Thomas Dolby, creator of the memorable 1980s synthpop anthem "She Blinded Me With Science," will join the Johns Hopkins faculty as the first Homewood Professor of the Arts.
Since the debut of his hit single in 1982—which reached No. 5 on the U.S. Billboard chart—Dolby, now 55, has been at the forefront of digital music, pioneering ways to merge the music with film, technology, and science.
Starting in the fall, he will be teaching Sound on Film, a collaboration between the Krieger School of Arts and Sciences' Film and Media Studies program and the Peabody Institute's Recording Arts and Sciences program, in which students create soundtracks for films.
Dolby also will be the artistic director of the Program in Sound on Film at Station North, helping to lead the university's efforts in Baltimore's blossoming arts and entertainment district.
"There's a family of arts industries that all use digital technologies," Katherine S. Newman, dean of the Krieger School, told The Baltimore Sun. "We're trying to create what I think of as a Silicon Valley for the arts while teaching our students the skills they'll need.

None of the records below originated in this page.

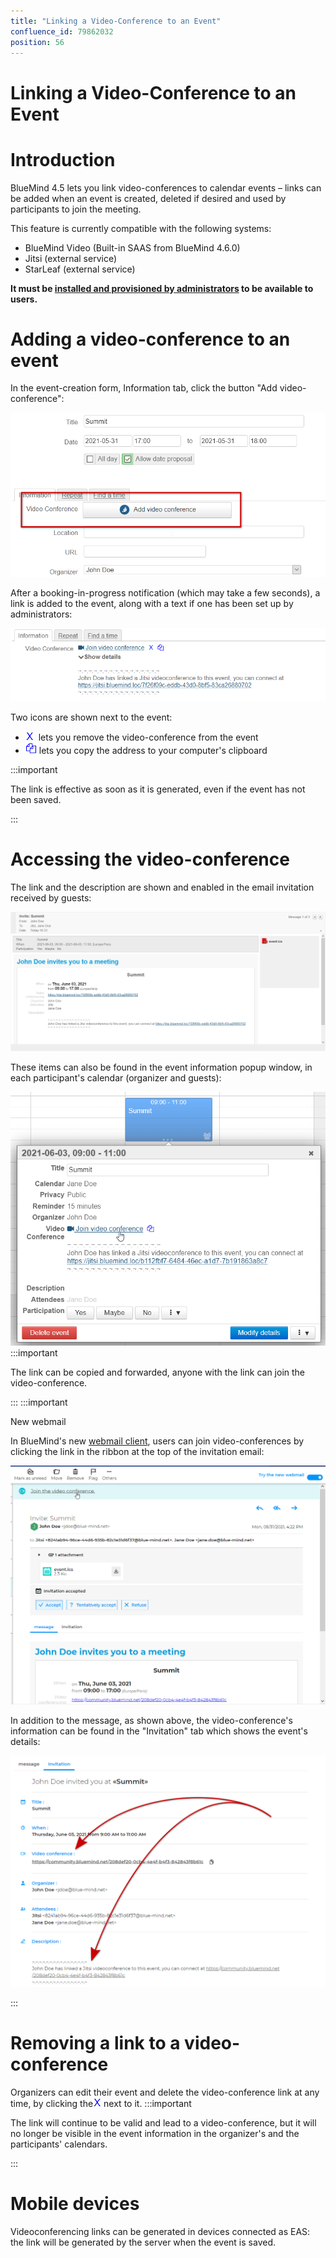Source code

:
 ```yaml
---
title: "Linking a Video-Conference to an Event"
confluence_id: 79862032
position: 56
---
```

# Linking a Video-Conference to an Event


# Introduction

BlueMind 4.5 lets you link video-conferences to calendar events – links can be added when an event is created, deleted if desired and used by participants to join the meeting.

This feature is currently compatible with the following systems:

- BlueMind Video (Built-in SAAS from BlueMind 4.6.0)
- Jitsi (external service)
- StarLeaf (external service)


**It must be [installed and provisioned by administrators](/Guide_de_l_administrateur/Configuration/Visioconférence_intégrée/) to be available to users.**


# Adding a video-conference to an event

In the event-creation form, Information tab, click the button "Add video-conference":

![](../../attachments/79862032/79862038.png)

After a booking-in-progress notification (which may take a few seconds), a link is added to the event, along with a text if one has been set up by administrators:

![](../../attachments/79862032/79862037.png)

Two icons are shown next to the event:

- ![](../../attachments/79862032/79862042.png)  lets you remove the video-conference from the event
- ![](../../attachments/79862032/79862041.png) lets you copy the address to your computer's clipboard

:::important

The link is effective as soon as it is generated, even if the event has not been saved. 

:::

# Accessing the video-conference

The link and the description are shown and enabled in the email invitation received by guests:

![](../../attachments/79862032/79862036.png)

These items can also be found in the event information popup window, in each participant's calendar (organizer and guests):

![](../../attachments/79862032/79862035.png)
:::important

The link can be copied and forwarded, anyone with the link can join the video-conference.

:::
:::important

New webmail

In BlueMind's new [webmail client](/Guide_de_l_utilisateur/La_messagerie/Messagerie_BlueMind/), users can join video-conferences by clicking the link in the ribbon at the top of the invitation email:

![](../../attachments/79862032/79862034.png)

In addition to the message, as shown above, the video-conference's information can be found in the "Invitation" tab which shows the event's details:

![](../../attachments/79862032/79862033.png)

:::

# Removing a link to a video-conference

Organizers can edit their event and delete the video-conference link at any time, by clicking the![](../../attachments/79862032/79862042.png) next to it.
:::important

The link will continue to be valid and lead to a video-conference, but it will no longer be visible in the event information in the organizer's and the participants' calendars.

:::

# Mobile devices

Videoconferencing links can be generated in devices connected as EAS: the link will be generated by the server when the event is saved.


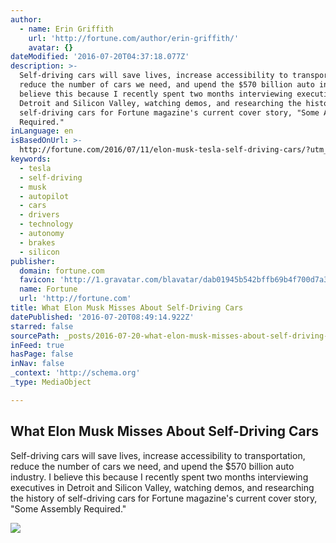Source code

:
 ```yaml
---
author:
  - name: Erin Griffith
    url: 'http://fortune.com/author/erin-griffith/'
    avatar: {}
dateModified: '2016-07-20T04:37:18.077Z'
description: >-
  Self-driving cars will save lives, increase accessibility to transportation,
  reduce the number of cars we need, and upend the $570 billion auto industry. I
  believe this because I recently spent two months interviewing executives in
  Detroit and Silicon Valley, watching demos, and researching the history of
  self-driving cars for Fortune magazine's current cover story, "Some Assembly
  Required."
inLanguage: en
isBasedOnUrl: >-
  http://fortune.com/2016/07/11/elon-musk-tesla-self-driving-cars/?utm_content=buffer69c23&utm_medium=social&utm_source=linkedin.com&utm_campaign=buffer
keywords:
  - tesla
  - self-driving
  - musk
  - autopilot
  - cars
  - drivers
  - technology
  - autonomy
  - brakes
  - silicon
publisher:
  domain: fortune.com
  favicon: 'http://1.gravatar.com/blavatar/dab01945b542bffb69b4f700d7a35f8f?s=16'
  name: Fortune
  url: 'http://fortune.com'
title: What Elon Musk Misses About Self-Driving Cars
datePublished: '2016-07-20T08:49:14.922Z'
starred: false
sourcePath: _posts/2016-07-20-what-elon-musk-misses-about-self-driving-cars.md
inFeed: true
hasPage: false
inNav: false
_context: 'http://schema.org'
_type: MediaObject

---
```

<article style=""><h1>What Elon Musk Misses About Self-Driving Cars</h1><p>Self-driving cars will save lives, increase accessibility to transportation, reduce the number of cars we need, and upend the $570 billion auto industry. I believe this because I recently spent two months interviewing executives in Detroit and Silicon Valley, watching demos, and researching the history of self-driving cars for Fortune magazine's current cover story, "Some Assembly Required."</p><img src="https://fortunedotcom.files.wordpress.com/2016/06/code2016-elon.jpg?w=1024" /></article>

It's a natural fit for us because scientists and artists are both outside-the-box thinkers."
With the 1982 release of his first album, The Golden Age of Wireless, Dolby became an unlikely pop star. His quirky video for the single "She Blinded Me With Science" was played in heavy rotation in the early days of MTV. Stephen Holden, writing in The New York Times, once called the single a "pop tone poem."
Dolby released four acclaimed albums in the first 10 years of his solo career. The last of these, 1992's Astronauts and Heretics, was one of the first major studio albums to be completely engineered using a Macintosh home computer.
In 1994, Dolby founded Headspace Inc. and created the Beatnik audio engine, an early software synthesizer. The product was designed as a component for video games, and Dolby immediately saw its potential for use in early Web browsers. While working with the founders of Netscape, Dolby licensed Beatnik to Sun Microsystems for use in the Java programming language. Beatnik came to the attention of Nokia engineers, who sought a sound solution for their mobile phones. Ultimately, ringtones proved the most robust market for the Beatnik audio engine, and by 2005 Dolby's technology was in more than half the world's mobile phones.
Over two decades, Dolby adapted his musical vision to feature films, video games, and electronic sound technology. He has written scores for films by Ken Russell and Richard Brooks, and his music has been featured in dozens of films and television shows, from Mission Impossible III to Breaking Bad.
Dolby served as musical director for the TED (Technology, Entertainment, Design) conferences from 2001 to 2012. Last year, he toured the U.S. performing a live soundtrack to his award-winning documentary short The Invisible Lighthouse, which he shot, scored, and edited himself.
Dolby's position at Johns Hopkins is supported by a grant from the Andrew W. Mellon Foundation.